NRA’s new iPhone app: Locked and loaded with propaganda

NRA1b(1)A month after Newtown, here comes a new shooting app—“NRA: Practice Range.” That’s right, it’s from those same tone-deaf folks who blamed video games for all of society’s gun-related ills. Originally targeted for ages 4 and up, it has now been rebranded for ages 12 and up.

Currently listed as iTunes’ #3 rated app download, “NRA: Practice Range” stands just behind Ruzzle (a word game) and Fun Run (a game described as a competition between cute furry creatures) and ahead of Google Maps.

The app sets up a shooting range and offers users the chance to fire away indoors, outdoors or at a skeet shoot. After you choose your venue and skill level, the opening screen shows one of ten brief safety tips, such as. “Never use alcohol or drugs before or while shooting,” or one of four NRA factoids like. “The NRA Eddie Eagle Gunsafe® Program has reached more than 256 million children—in all 50 states—since 1998.”

Then you are invited to “Start Shooting.” You can accept the default weapon or for just $0.99 you can upgrade to something like an AK47 or a Dragunov SVD (a Russian semiautomatic sniper’s rifle.) From there you enter a poorly designed shooting range scenario that is neither educational nor entertaining.

As one reviewer on iTunes put it, “Whatever you think about the NRA, this app is horrible. I was a competitive target shooter, both pistol and rifle, for many years and from a technical standpoint, this app is horrible. There is no sight alignment and trigger control associated with this shooting. It is just about blasting out bullets. No control required. Nothing learned.”

The main page of the app provides a menu of connections to the NRA/ILA’s website. In case you’re not aware, the ILA portion of the title stands for the Institute for Legislative Action. It is the lobbying arm of the National Rifle Association of America. On the site, you’ll see banners proclaiming, “FIGHT FOR FREEDOM. Our second amendment rights are under siege like never before,” “Gun owners enter the fight of our lives,” and “The semi-auto ban: is it back already?”

Given the game’s incredibly poor technical design, the real purpose of this app seems clear: blast the NRA’s propaganda into the hands of young gamers.

Paul Tassi, a contributor to Forbes, writes news and opinion about video games, technology and the internet. In a recent post, he looks at the NRA app this way:

The most outspoken critic of the video game industry in the weeks after the Sandy Hook shooting has been the NRA, content to shift the blame for the tragedy, and all others like it, away from guns.
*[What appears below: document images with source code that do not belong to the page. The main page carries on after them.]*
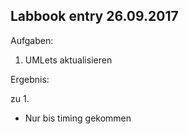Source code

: ## Labbook entry 26.09.2017


Aufgaben:

1. UMLets aktualisieren


Ergebnis:

zu 1.

* Nur bis timing gekommen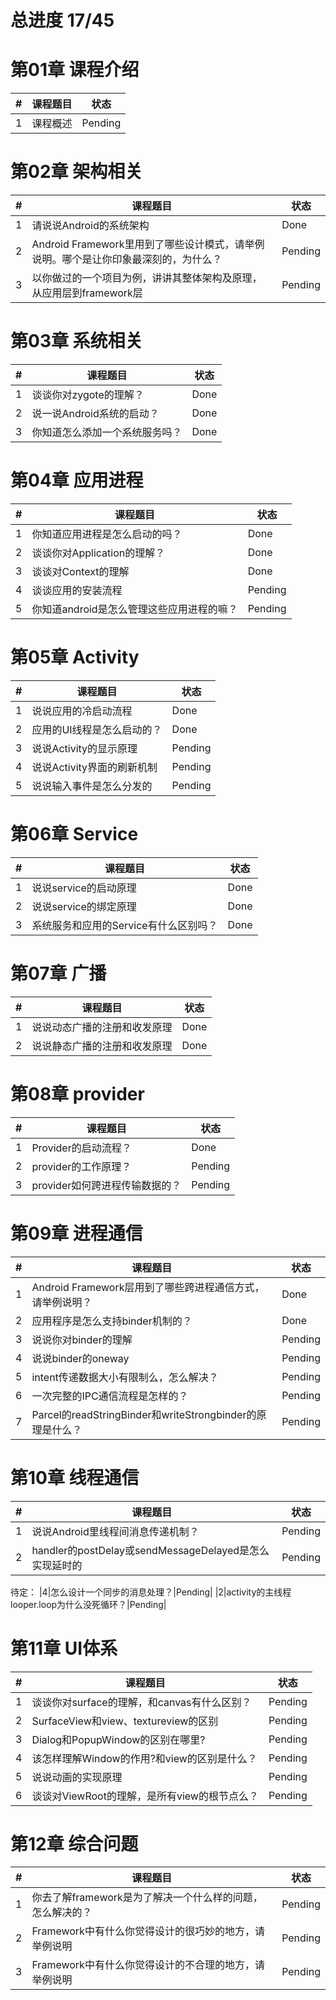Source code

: 
# 总进度 17/45

# 第01章 课程介绍
| # | 课程题目 | 状态 |
|---|-----|------|
|1|课程概述|Pending|

# 第02章 架构相关
| # | 课程题目 | 状态 |
|---|-----|------|
|1|请说说Android的系统架构|Done|
|2|Android Framework里用到了哪些设计模式，请举例说明。哪个是让你印象最深刻的，为什么？|Pending|
|3|以你做过的一个项目为例，讲讲其整体架构及原理，从应用层到framework层|Pending|

# 第03章 系统相关
| # | 课程题目 | 状态 |
|---|-----|------|
|1|谈谈你对zygote的理解？|Done|
|2|说一说Android系统的启动？|Done|
|3|你知道怎么添加一个系统服务吗？|Done|

# 第04章 应用进程
| # | 课程题目 | 状态 | 
|---|-----|------|
|1|你知道应用进程是怎么启动的吗？|Done|
|2|谈谈你对Application的理解？|Done|
|3|谈谈对Context的理解|Done|
|4|谈谈应用的安装流程|Pending|
|5|你知道android是怎么管理这些应用进程的嘛？|Pending|

# 第05章 Activity
| # | 课程题目 | 状态 | 
|---|-----|------|
|1|说说应用的冷启动流程|Done|
|2|应用的UI线程是怎么启动的？|Done|
|3|说说Activity的显示原理|Pending|
|4|说说Activity界面的刷新机制|Pending|
|5|说说输入事件是怎么分发的|Pending|

# 第06章 Service
| # | 课程题目 | 状态 | 
|---|-----|------|
|1|说说service的启动原理|Done|
|2|说说service的绑定原理|Done|
|3|系统服务和应用的Service有什么区别吗？|Done|

# 第07章 广播
| # | 课程题目 | 状态 | 
|---|-----|------|
|1|说说动态广播的注册和收发原理|Done|
|2|说说静态广播的注册和收发原理|Done|

# 第08章 provider
| # | 课程题目 | 状态 | 
|---|-----|------|
|1|Provider的启动流程？|Done|
|2|provider的工作原理？|Pending|
|3|provider如何跨进程传输数据的？|Pending|


# 第09章 进程通信
| # | 课程题目 | 状态 | 
|---|-----|------|
|1|Android Framework层用到了哪些跨进程通信方式，请举例说明？|Done|
|2|应用程序是怎么支持binder机制的？|Done|
|3|说说你对binder的理解|Pending|
|4|说说binder的oneway|Pending|
|5|intent传递数据大小有限制么，怎么解决？|Pending|
|6|一次完整的IPC通信流程是怎样的？|Pending|
|7|Parcel的readStringBinder和writeStrongbinder的原理是什么？|Pending|

# 第10章 线程通信
| # | 课程题目 | 状态 | 
|---|-----|------|
|1|说说Android里线程间消息传递机制？|Pending|
|2|handler的postDelay或sendMessageDelayed是怎么实现延时的|Pending|

待定：
|4|怎么设计一个同步的消息处理？|Pending|
|2|activity的主线程looper.loop为什么没死循环？|Pending|

# 第11章 UI体系
| # | 课程题目 | 状态 | 
|---|-----|------|
|1|谈谈你对surface的理解，和canvas有什么区别？|Pending|
|2|SurfaceView和view、textureview的区别|Pending|
|3|Dialog和PopupWindow的区别在哪里?|Pending|
|4|该怎样理解Window的作用?和view的区别是什么？|Pending|
|5|说说动画的实现原理|Pending|
|6|谈谈对ViewRoot的理解，是所有view的根节点么？|Pending|

# 第12章 综合问题
| # | 课程题目 | 状态 | 
|---|-----|------|
|1|你去了解framework是为了解决一个什么样的问题，怎么解决的？|Pending|
|2|Framework中有什么你觉得设计的很巧妙的地方，请举例说明|Pending|
|3|Framework中有什么你觉得设计的不合理的地方，请举例说明|Pending|
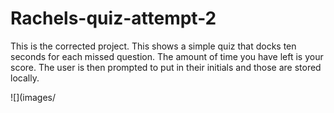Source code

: # Rachels-quiz-attempt-2
This is the corrected project. This shows a simple quiz that docks ten seconds for each missed question. The amount of time you have left is your score. The user is then prompted to put in their initials and those are stored locally. 

![](images/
They’ve specifically called out games like Mortal Kombat and Splatterhouse as being contributors to mass murder, while calling for more real world guns as a solution to the problem.

Tassi is a fan of video games in general and has no problem with shooting games. However, he has a clear view of what’s going on. In a second post he expands his take on the NRA, its hypocrisy and the American fixation on firearms.

If the NRA approves of guns being used for target practice, hunting, self-defense, war or a justified revolution, why would they condemn games that merely use any of those concepts as their subject matter? If the NRA supports a game about virtual target shooting, why would they be opposed to one about virtual war or a game where a gun is used to protect others from evil?

Is it because of the blood? Because it’s not exactly rainbows and unicorns when someone gets shot in real life, and games reflect that.

Is it because it’s “sensational?” Because ads like this aren’t sensationalizing guns at all.BushmasterAd-Maxim_0

Is it because the media is a corruptible influence? Here’s a hint. It’s because we love real life guns so much as a society that violent shooter games are so popular. A society that is inherently fascinated with violence creates violent media, it’s not the other way around.